» **What this task involves**
This exercise asks for a copy of each line in the records below with the word "uncertainties" in it.

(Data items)
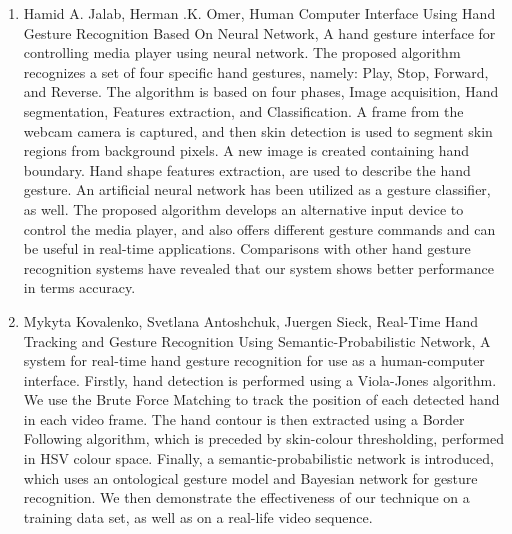 \documentclass[11pt]{report}
\begin{document}
\begin{enumerate}
    \item Hamid A. Jalab, Herman .K. Omer, Human Computer Interface Using Hand Gesture Recognition Based On Neural Network, A hand gesture interface for controlling media player using neural network. The proposed algorithm recognizes a set of four specific hand gestures, namely: Play, Stop, Forward, and Reverse. The algorithm is based on four phases, Image acquisition, Hand segmentation, Features extraction, and Classification. A frame from the webcam camera is captured, and then skin detection is used to segment skin regions from background pixels. A new image is created containing hand boundary. Hand shape features extraction, are used to describe the hand gesture. An artificial neural network has been utilized as a gesture classifier, as well. The proposed algorithm develops an alternative input device to control the media player, and also offers different gesture commands and can be useful in real-time applications. Comparisons with other hand gesture recognition systems have revealed that our system shows better performance in terms accuracy.\cite{8}
    
    \item Mykyta Kovalenko, Svetlana Antoshchuk, Juergen Sieck, Real-Time Hand Tracking and Gesture Recognition Using Semantic-Probabilistic Network, A system for real-time hand gesture  recognition  for use  as  a  human-computer  interface.  Firstly,   hand   detection   is   performed   using   a   Viola-Jones   algorithm.  We  use  the  Brute Force Matching  to  track  the  position  of  each  detected  hand  in  each  video  frame.  The  hand  contour  is  then  extracted  using  a  Border  Following  algorithm,  which  is  preceded  by  skin-colour   thresholding, performed   in   HSV   colour   space.   Finally,  a  semantic-probabilistic  network  is  introduced,  which  uses  an  ontological  gesture  model  and  Bayesian  network  for  gesture  recognition.  We  then  demonstrate  the  effectiveness  of  our  technique  on  a  training  data  set,  as  well  as  on a  real-life video sequence.\cite{9}
    

\end{enumerate}
\end{document}
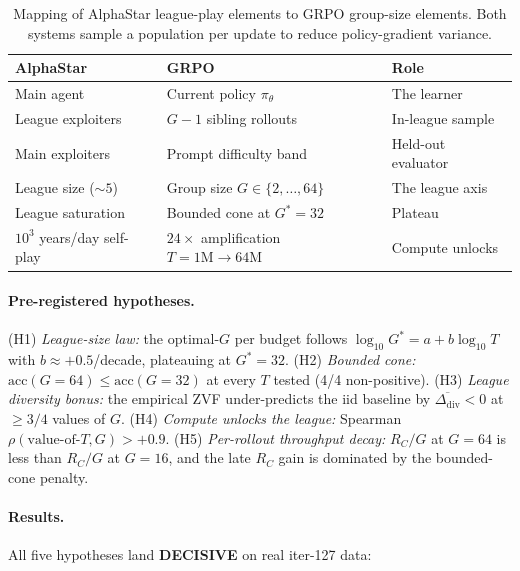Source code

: \begin{table}[t]
\centering
\small
\begin{tabular}{lll}
\hline
\textbf{AlphaStar} & \textbf{GRPO} & \textbf{Role} \\
\hline
Main agent & Current policy $\pi_\theta$ & The learner \\
League exploiters & $G-1$ sibling rollouts & In-league sample \\
Main exploiters & Prompt difficulty band & Held-out evaluator \\
League size ($\sim 5$) & Group size $G\in\{2,\dots,64\}$ & The league axis \\
League saturation & Bounded cone at $G^\ast{=}32$ & Plateau \\
$10^3$ years/day self-play & $24\times$ amplification $T{=}1\mathrm{M}\to 64\mathrm{M}$ & Compute unlocks \\
\hline
\end{tabular}
\caption{Mapping of AlphaStar league-play elements to GRPO group-size
elements. Both systems sample a population per update to reduce
policy-gradient variance.}
\label{tab:alphastar-mapping}
\end{table}

\paragraph{Pre-registered hypotheses.}
(H1) \emph{League-size law:} the optimal-$G$ per budget follows
$\log_{10} G^\ast = a + b \log_{10} T$ with $b \approx +0.5$/decade,
plateauing at $G^\ast{=}32$. (H2) \emph{Bounded cone:}
$\mathrm{acc}(G{=}64) \le \mathrm{acc}(G{=}32)$ at every $T$ tested
(4/4 non-positive). (H3) \emph{League diversity bonus:} the empirical
ZVF under-predicts the iid baseline by $\overline{\Delta_{\mathrm{div}}}<0$
at $\ge 3/4$ values of $G$. (H4) \emph{Compute unlocks the league:}
Spearman $\rho(\text{value-of-}T, G) > +0.9$. (H5) \emph{Per-rollout
throughput decay:} $R_C/G$ at $G{=}64$ is less than $R_C/G$ at
$G{=}16$, and the late $R_C$ gain is dominated by the bounded-cone
penalty.

\paragraph{Results.}
All five hypotheses land \textbf{DECISIVE} on real iter-127 data:

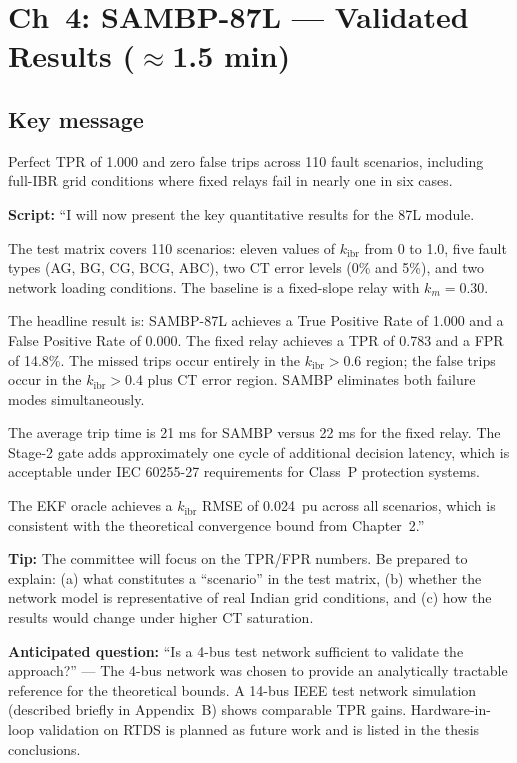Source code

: \documentclass[11pt,a4paper]{article}
\newcommand{\script}[1]{\begin{scriptbox}\textbf{Script:} #1\end{scriptbox}}
\newcommand{\tip}[1]{\begin{tipbox}\textbf{Tip:} #1\end{tipbox}}
\newcommand{\anticipate}[1]{\begin{warnbox}\textbf{Anticipated question:} #1\end{warnbox}}
\newcommand{\kibr}{k_{\mathrm{ibr}}}
\begin{document}
\section{Ch~4: SAMBP-87L --- Validated Results \hfill\normalfont\small($\approx$1.5 min)}
\label{slide:87l_results}

\subsection*{Key message}
Perfect TPR of 1.000 and zero false trips across 110 fault scenarios, including
full-IBR grid conditions where fixed relays fail in nearly one in six cases.

\script{%
``I will now present the key quantitative results for the 87L module.

The test matrix covers 110 scenarios: eleven values of $\kibr$ from 0 to 1.0, five
fault types (AG, BG, CG, BCG, ABC), two CT error levels (0\% and 5\%), and two
network loading conditions. The baseline is a fixed-slope relay with $k_m = 0.30$.

The headline result is: SAMBP-87L achieves a True Positive Rate of 1.000 and a False
Positive Rate of 0.000. The fixed relay achieves a TPR of 0.783 and a FPR of 14.8\%.
The missed trips occur entirely in the $\kibr > 0.6$ region; the false trips occur in
the $\kibr > 0.4$ plus CT error region. SAMBP eliminates both failure modes simultaneously.

The average trip time is 21 ms for SAMBP versus 22 ms for the fixed relay. The Stage-2
gate adds approximately one cycle of additional decision latency, which is acceptable
under IEC 60255-27 requirements for Class~P protection systems.

The EKF oracle achieves a $\kibr$ RMSE of 0.024~pu across all scenarios, which is
consistent with the theoretical convergence bound from Chapter~2.''%
}

\tip{The committee will focus on the TPR/FPR numbers. Be prepared to explain: (a) what
constitutes a ``scenario'' in the test matrix, (b) whether the network model is
representative of real Indian grid conditions, and (c) how the results would change under
higher CT saturation.}

\anticipate{``Is a 4-bus test network sufficient to validate the approach?'' ---
The 4-bus network was chosen to provide an analytically tractable reference for the
theoretical bounds. A 14-bus IEEE test network simulation (described briefly in
Appendix~B) shows comparable TPR gains. Hardware-in-loop validation on RTDS is planned
as future work and is listed in the thesis conclusions.}
\end{document}
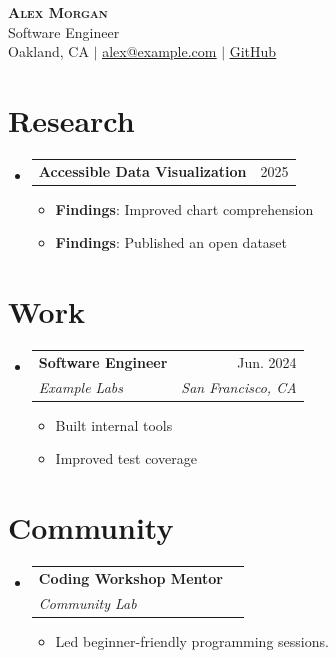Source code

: \documentclass[letterpaper,11pt]{article}
\makeatletter
\newcommand{\resumeLink}[2]{\underline{\href{#1}{#2}}}
\newcommand{\resumeSection}[1]{\section{#1}}
\newcommand{\resumeSubHeadingListStart}{\begin{itemize}[leftmargin=0.15in, label={}]}
\newcommand{\resumeSubHeadingListEnd}{\end{itemize}}
\newcommand{\resumeItemListStart}{\begin{itemize}}
\newcommand{\resumeItemListEnd}{\end{itemize}\vspace{-5pt}}
\newcommand{\resumeItem}[1]{\item\small{{#1 \vspace{-2pt}}}}
\newcommand{\resumeSubheading}[4]{\vspace{-2pt}\item\begin{tabular*}{0.97\textwidth}[t]{l@{\extracolsep{\fill}}r}\textbf{#1} & #2 \\\textit{\small#3} & \textit{\small #4} \\\end{tabular*}\vspace{-7pt}}
\newcommand{\resumeProjectHeading}[2]{\item\begin{tabular*}{0.97\textwidth}{l@{\extracolsep{\fill}}r}\small#1 & #2 \\\end{tabular*}\vspace{-7pt}}
\newcommand{\resumeSingleLine}[2]{\resumeProjectHeading{\textbf{#1}}{#2}}
\makeatother
\begin{document}
\begin{center}
    \textbf{\Huge \scshape Alex Morgan} \\ \vspace{5pt}
    \small Software Engineer \\
    \small Oakland, CA $|$ \resumeLink{mailto:alex@example.com}{alex@example.com} $|$ \resumeLink{https://github.com/example}{GitHub} \\
\end{center}
\resumeSection{Research}
\resumeSubHeadingListStart
\resumeSingleLine{Accessible Data Visualization}{2025}
\resumeItemListStart
\resumeItem{\textbf{Findings}: Improved chart comprehension}
\resumeItem{\textbf{Findings}: Published an open dataset}
\resumeItemListEnd
\resumeSubHeadingListEnd
\resumeSection{Work}
\resumeSubHeadingListStart
\resumeSubheading{Software Engineer}{Jun. 2024}{Example Labs}{San Francisco, CA}
\resumeItemListStart
\resumeItem{Built internal tools}
\resumeItem{Improved test coverage}
\resumeItemListEnd
\resumeSubHeadingListEnd
\resumeSection{Community}
\resumeSubHeadingListStart
\resumeSubheading{Coding Workshop Mentor}{}{Community Lab}{}
\resumeItemListStart
\resumeItem{Led beginner-friendly programming sessions.}
\resumeItemListEnd
\resumeSubHeadingListEnd
\end{document}
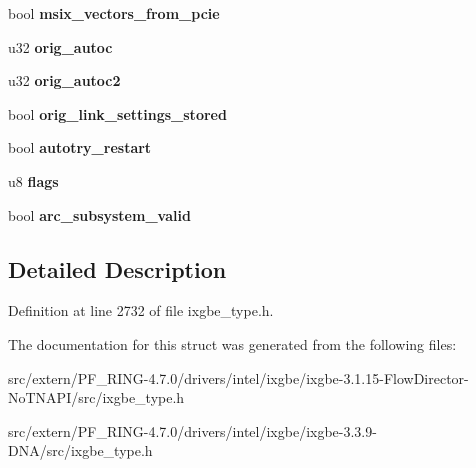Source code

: \begin{DoxyCompactItemize}
\item 
\hypertarget{structixgbe__mac__info_ab33c6263b1455875a52381e6df751a16}{
bool {\bfseries msix\_\-vectors\_\-from\_\-pcie}}
\label{structixgbe__mac__info_ab33c6263b1455875a52381e6df751a16}

\item 
\hypertarget{structixgbe__mac__info_aec255f6144d4f0f76c170f9de79ea9ad}{
u32 {\bfseries orig\_\-autoc}}
\label{structixgbe__mac__info_aec255f6144d4f0f76c170f9de79ea9ad}

\item 
\hypertarget{structixgbe__mac__info_a08bc6e9bd3e964c3324d25fd9c03f22e}{
u32 {\bfseries orig\_\-autoc2}}
\label{structixgbe__mac__info_a08bc6e9bd3e964c3324d25fd9c03f22e}

\item 
\hypertarget{structixgbe__mac__info_a11e5b44f2831651527fe0c372d07d138}{
bool {\bfseries orig\_\-link\_\-settings\_\-stored}}
\label{structixgbe__mac__info_a11e5b44f2831651527fe0c372d07d138}

\item 
\hypertarget{structixgbe__mac__info_a19e2c916b8ddf7cbdb5178e30f2c5ecc}{
bool {\bfseries autotry\_\-restart}}
\label{structixgbe__mac__info_a19e2c916b8ddf7cbdb5178e30f2c5ecc}

\item 
\hypertarget{structixgbe__mac__info_a9aeab0355cb4c32286bd1295356b8cbb}{
u8 {\bfseries flags}}
\label{structixgbe__mac__info_a9aeab0355cb4c32286bd1295356b8cbb}

\item 
\hypertarget{structixgbe__mac__info_af7ec90f03b4bc9b6a3e001fef68b2811}{
bool {\bfseries arc\_\-subsystem\_\-valid}}
\label{structixgbe__mac__info_af7ec90f03b4bc9b6a3e001fef68b2811}

\end{DoxyCompactItemize}


\subsection{Detailed Description}


Definition at line 2732 of file ixgbe\_\-type.h.



The documentation for this struct was generated from the following files:\begin{DoxyCompactItemize}
\item 
src/extern/PF\_\-RING-\/4.7.0/drivers/intel/ixgbe/ixgbe-\/3.1.15-\/FlowDirector-\/NoTNAPI/src/ixgbe\_\-type.h\item 
src/extern/PF\_\-RING-\/4.7.0/drivers/intel/ixgbe/ixgbe-\/3.3.9-\/DNA/src/ixgbe\_\-type.h\end{DoxyCompactItemize}
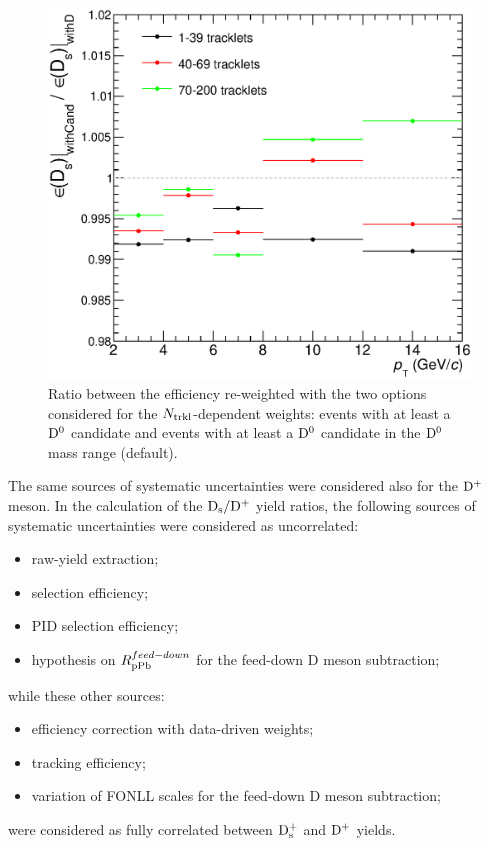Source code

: \begin{figure}[htpb]
\centering
 \includegraphics[width=.49\textwidth]{FigCap6/SystOnDWeightsWithCandVsWithD_Dsonly.eps}
 \caption{Ratio between the efficiency re-weighted with the two options considered for the $N_{\rm trkl}$-dependent weights: events with 
 at least a ${\rm D^0}$ candidate and events with at least a ${\rm D^0}$ candidate in the ${\rm D^0}$ mass range (default).}
 \label{fig:DsDplusVsMult_SystEffWeights}
\end{figure}



The same sources of systematic uncertainties were considered also for the ${\rm D^+}$ meson.
In the calculation of the ${\rm D_s}/{\rm D^+}$ yield ratios, the following sources of systematic 
uncertainties were considered as uncorrelated:
\begin{itemize}
\item raw-yield extraction;
\item selection efficiency;
\item PID selection efficiency;
\item hypothesis on $R_{\rm pPb}^{feed-down}$ for the feed-down D meson subtraction;
\end{itemize}
while these other sources:
\begin{itemize}
\item efficiency correction with data-driven weights;
\item tracking efficiency;
\item variation of FONLL scales for the feed-down D meson subtraction;
\end{itemize} 
were considered as fully correlated between ${\rm D_s^+}$ and ${\rm D^+}$ yields.


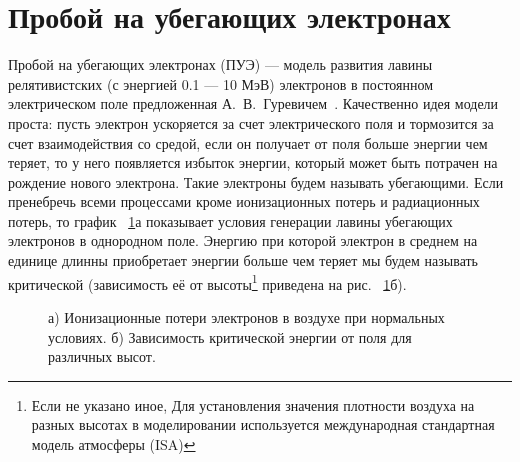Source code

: \section{Пробой на убегающих электронах}\label{sec:thunderstorm/gurevich}
%
Пробой на убегающих электронах (ПУЭ) --- модель развития лавины релятивистских (с энергией 0.1 --- 10 МэВ) электронов в постоянном электрическом поле предложенная А.~В.~Гуревичем~\cite{gurevich1992runaway,Gurevich2001ufn}. Качественно идея модели проста: пусть электрон ускоряется за счет электрического поля и тормозится за счет взаимодействия со средой, если он получает от поля больше энергии чем теряет, то у него появляется избыток энергии, который может быть потрачен на рождение нового электрона. Такие электроны будем называть убегающими. Если пренебречь всеми процессами кроме ионизационных потерь и радиационных потерь, то график ~\ref{fig:storm:gurevich}а показывает условия генерации лавины убегающих электронов в однородном поле. Энергию при которой электрон в среднем на единице длинны приобретает энергии больше чем теряет мы будем называть критической (зависимость её от высоты\footnote{Если не указано иное, Для установления значения плотности воздуха на разных высотах в моделировании используется международная стандартная модель атмосферы (ISA)} приведена на рис. ~\ref{fig:storm:gurevich}б).

\begin{figure}[t]
    \begin{center}
        \begin{minipage}[h]{0.49\linewidth}
        \end{minipage}
        \hfill
        \begin{minipage}[h]{0.49\linewidth}
        \end{minipage}
        \caption{а) Ионизационные потери электронов в воздухе при нормальных условиях. б) Зависимость критической энергии от поля для различных высот.}
    \end{center}
    \label{fig:storm:gurevich}
\end{figure}

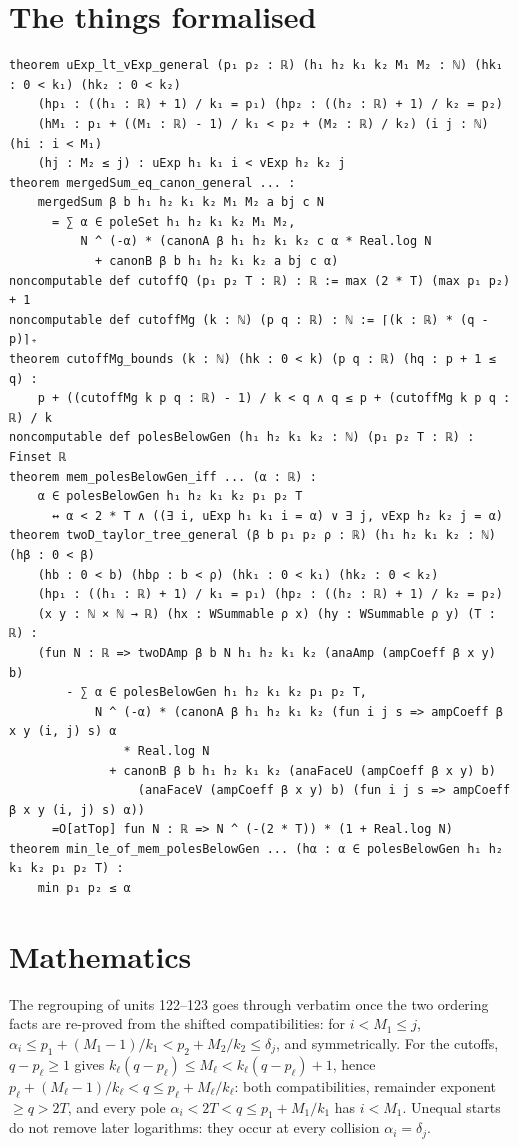 \documentclass[11pt]{article}
\begin{document}
\section{The things formalised}
{\small
\begin{verbatim}
theorem uExp_lt_vExp_general (p₁ p₂ : ℝ) (h₁ h₂ k₁ k₂ M₁ M₂ : ℕ) (hk₁ : 0 < k₁) (hk₂ : 0 < k₂)
    (hp₁ : ((h₁ : ℝ) + 1) / k₁ = p₁) (hp₂ : ((h₂ : ℝ) + 1) / k₂ = p₂)
    (hM₁ : p₁ + ((M₁ : ℝ) - 1) / k₁ < p₂ + (M₂ : ℝ) / k₂) (i j : ℕ) (hi : i < M₁)
    (hj : M₂ ≤ j) : uExp h₁ k₁ i < vExp h₂ k₂ j
theorem mergedSum_eq_canon_general ... :
    mergedSum β b h₁ h₂ k₁ k₂ M₁ M₂ a bj c N
      = ∑ α ∈ poleSet h₁ h₂ k₁ k₂ M₁ M₂,
          N ^ (-α) * (canonA β h₁ h₂ k₁ k₂ c α * Real.log N
            + canonB β b h₁ h₂ k₁ k₂ a bj c α)
noncomputable def cutoffQ (p₁ p₂ T : ℝ) : ℝ := max (2 * T) (max p₁ p₂) + 1
noncomputable def cutoffMg (k : ℕ) (p q : ℝ) : ℕ := ⌈(k : ℝ) * (q - p)⌉₊
theorem cutoffMg_bounds (k : ℕ) (hk : 0 < k) (p q : ℝ) (hq : p + 1 ≤ q) :
    p + ((cutoffMg k p q : ℝ) - 1) / k < q ∧ q ≤ p + (cutoffMg k p q : ℝ) / k
noncomputable def polesBelowGen (h₁ h₂ k₁ k₂ : ℕ) (p₁ p₂ T : ℝ) : Finset ℝ
theorem mem_polesBelowGen_iff ... (α : ℝ) :
    α ∈ polesBelowGen h₁ h₂ k₁ k₂ p₁ p₂ T
      ↔ α < 2 * T ∧ ((∃ i, uExp h₁ k₁ i = α) ∨ ∃ j, vExp h₂ k₂ j = α)
theorem twoD_taylor_tree_general (β b p₁ p₂ ρ : ℝ) (h₁ h₂ k₁ k₂ : ℕ) (hβ : 0 < β)
    (hb : 0 < b) (hbρ : b < ρ) (hk₁ : 0 < k₁) (hk₂ : 0 < k₂)
    (hp₁ : ((h₁ : ℝ) + 1) / k₁ = p₁) (hp₂ : ((h₂ : ℝ) + 1) / k₂ = p₂)
    (x y : ℕ × ℕ → ℝ) (hx : WSummable ρ x) (hy : WSummable ρ y) (T : ℝ) :
    (fun N : ℝ => twoDAmp β b N h₁ h₂ k₁ k₂ (anaAmp (ampCoeff β x y) b)
        - ∑ α ∈ polesBelowGen h₁ h₂ k₁ k₂ p₁ p₂ T,
            N ^ (-α) * (canonA β h₁ h₂ k₁ k₂ (fun i j s => ampCoeff β x y (i, j) s) α
                * Real.log N
              + canonB β b h₁ h₂ k₁ k₂ (anaFaceU (ampCoeff β x y) b)
                  (anaFaceV (ampCoeff β x y) b) (fun i j s => ampCoeff β x y (i, j) s) α))
      =O[atTop] fun N : ℝ => N ^ (-(2 * T)) * (1 + Real.log N)
theorem min_le_of_mem_polesBelowGen ... (hα : α ∈ polesBelowGen h₁ h₂ k₁ k₂ p₁ p₂ T) :
    min p₁ p₂ ≤ α
\end{verbatim}
}

\section{Mathematics}

The regrouping of units 122--123 goes through verbatim once the two ordering facts are re-proved
from the shifted compatibilities: for $i<M_1\le j$, $\alpha_i\le p_1+(M_1-1)/k_1<p_2+M_2/k_2\le\delta_j$,
and symmetrically. For the cutoffs, $q-p_\ell\ge1$ gives $k_\ell(q-p_\ell)\le M_\ell<k_\ell(q-p_\ell)+1$,
hence $p_\ell+(M_\ell-1)/k_\ell<q\le p_\ell+M_\ell/k_\ell$: both compatibilities, remainder exponent
$\ge q>2T$, and every pole $\alpha_i<2T<q\le p_1+M_1/k_1$ has $i<M_1$. Unequal starts do not remove
later logarithms: they occur at every collision $\alpha_i=\delta_j$.
\end{document}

» **Completed task**
The same sources of systematic uncertainties were considered also for the ${\rm D^+}$ meson.
uncertainties were considered as uncorrelated:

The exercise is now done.